*Directions for this task*.
Keep the images out while you set down the data exactly.

*Data supplied*.
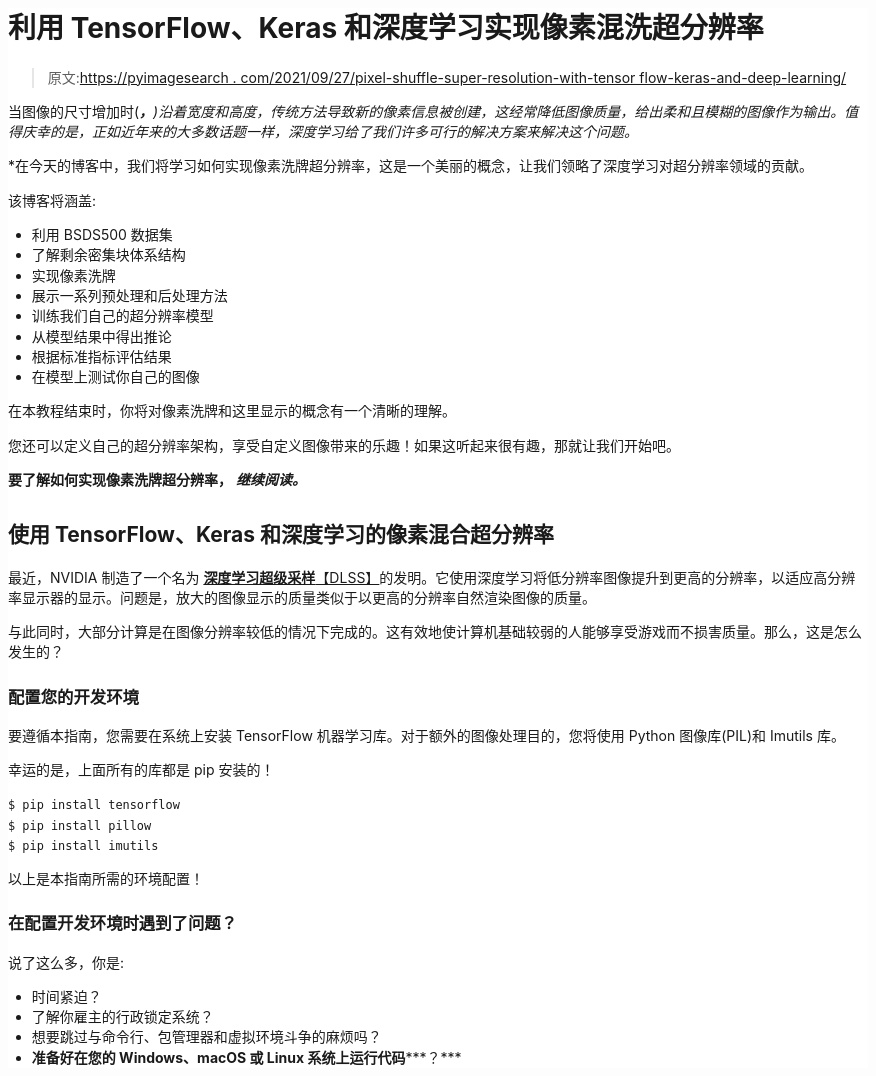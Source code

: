 # 利用 TensorFlow、Keras 和深度学习实现像素混洗超分辨率

> 原文:[https://pyimagesearch . com/2021/09/27/pixel-shuffle-super-resolution-with-tensor flow-keras-and-deep-learning/](https://pyimagesearch.com/2021/09/27/pixel-shuffle-super-resolution-with-tensorflow-keras-and-deep-learning/)

当图像的尺寸增加时(***，**)沿着宽度和高度，传统方法导致新的像素信息被创建，这经常降低图像质量，给出柔和且模糊的图像作为输出。值得庆幸的是，正如近年来的大多数话题一样，深度学习给了我们许多可行的解决方案来解决这个问题。*

 *在今天的博客中，我们将学习如何实现像素洗牌超分辨率，这是一个美丽的概念，让我们领略了深度学习对超分辨率领域的贡献。

该博客将涵盖:

*   利用 BSDS500 数据集
*   了解剩余密集块体系结构
*   实现像素洗牌
*   展示一系列预处理和后处理方法
*   训练我们自己的超分辨率模型
*   从模型结果中得出推论
*   根据标准指标评估结果
*   在模型上测试你自己的图像

在本教程结束时，你将对像素洗牌和这里显示的概念有一个清晰的理解。

您还可以定义自己的超分辨率架构，享受自定义图像带来的乐趣！如果这听起来很有趣，那就让我们开始吧。

**要了解如何实现像素洗牌超分辨率，** ***继续阅读。***

## **使用 TensorFlow、Keras 和深度学习的像素混合超分辨率**

最近，NVIDIA 制造了一个名为 [**深度学习超级采样**【DLSS】](https://www.nvidia.com/en-in/geforce/technologies/dlss/)的发明。它使用深度学习将低分辨率图像提升到更高的分辨率，以适应高分辨率显示器的显示。问题是，放大的图像显示的质量类似于以更高的分辨率自然渲染图像的质量。

与此同时，大部分计算是在图像分辨率较低的情况下完成的。这有效地使计算机基础较弱的人能够享受游戏而不损害质量。那么，这是怎么发生的？

### **配置您的开发环境**

要遵循本指南，您需要在系统上安装 TensorFlow 机器学习库。对于额外的图像处理目的，您将使用 Python 图像库(PIL)和 Imutils 库。

幸运的是，上面所有的库都是 pip 安装的！

```
$ pip install tensorflow
$ pip install pillow
$ pip install imutils 
```

以上是本指南所需的环境配置！

### **在配置开发环境时遇到了问题？**

说了这么多，你是:

*   时间紧迫？
*   了解你雇主的行政锁定系统？
*   想要跳过与命令行、包管理器和虚拟环境斗争的麻烦吗？
*   **准备好在您的 Windows、macOS 或 Linux 系统上运行代码*****？***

*Solution to this problem*.
Source code

: # 利用 TensorFlow、Keras 和深度学习实现像素混洗超分辨率

> 原文:[https://pyimagesearch . com/2021/09/27/pixel-shuffle-super-resolution-with-tensor flow-keras-and-deep-learning/](https://pyimagesearch.com/2021/09/27/pixel-shuffle-super-resolution-with-tensorflow-keras-and-deep-learning/)

当图像的尺寸增加时(***，**)沿着宽度和高度，传统方法导致新的像素信息被创建，这经常降低图像质量，给出柔和且模糊的图像作为输出。值得庆幸的是，正如近年来的大多数话题一样，深度学习给了我们许多可行的解决方案来解决这个问题。*

 *在今天的博客中，我们将学习如何实现像素洗牌超分辨率，这是一个美丽的概念，让我们领略了深度学习对超分辨率领域的贡献。

该博客将涵盖:

*   利用 BSDS500 数据集
*   了解剩余密集块体系结构
*   实现像素洗牌
*   展示一系列预处理和后处理方法
*   训练我们自己的超分辨率模型
*   从模型结果中得出推论
*   根据标准指标评估结果
*   在模型上测试你自己的图像

在本教程结束时，你将对像素洗牌和这里显示的概念有一个清晰的理解。

您还可以定义自己的超分辨率架构，享受自定义图像带来的乐趣！如果这听起来很有趣，那就让我们开始吧。

**要了解如何实现像素洗牌超分辨率，** ***继续阅读。***

## **使用 TensorFlow、Keras 和深度学习的像素混合超分辨率**

最近，NVIDIA 制造了一个名为 [**深度学习超级采样**【DLSS】](https://www.nvidia.com/en-in/geforce/technologies/dlss/)的发明。它使用深度学习将低分辨率图像提升到更高的分辨率，以适应高分辨率显示器的显示。问题是，放大的图像显示的质量类似于以更高的分辨率自然渲染图像的质量。

与此同时，大部分计算是在图像分辨率较低的情况下完成的。这有效地使计算机基础较弱的人能够享受游戏而不损害质量。那么，这是怎么发生的？

### **配置您的开发环境**

要遵循本指南，您需要在系统上安装 TensorFlow 机器学习库。对于额外的图像处理目的，您将使用 Python 图像库(PIL)和 Imutils 库。

幸运的是，上面所有的库都是 pip 安装的！

```
$ pip install tensorflow
$ pip install pillow
$ pip install imutils 
```

以上是本指南所需的环境配置！

### **在配置开发环境时遇到了问题？**

说了这么多，你是:

*   时间紧迫？
*   了解你雇主的行政锁定系统？
*   想要跳过与命令行、包管理器和虚拟环境斗争的麻烦吗？
*   **准备好在您的 Windows、macOS 或 Linux 系统上运行代码*****？***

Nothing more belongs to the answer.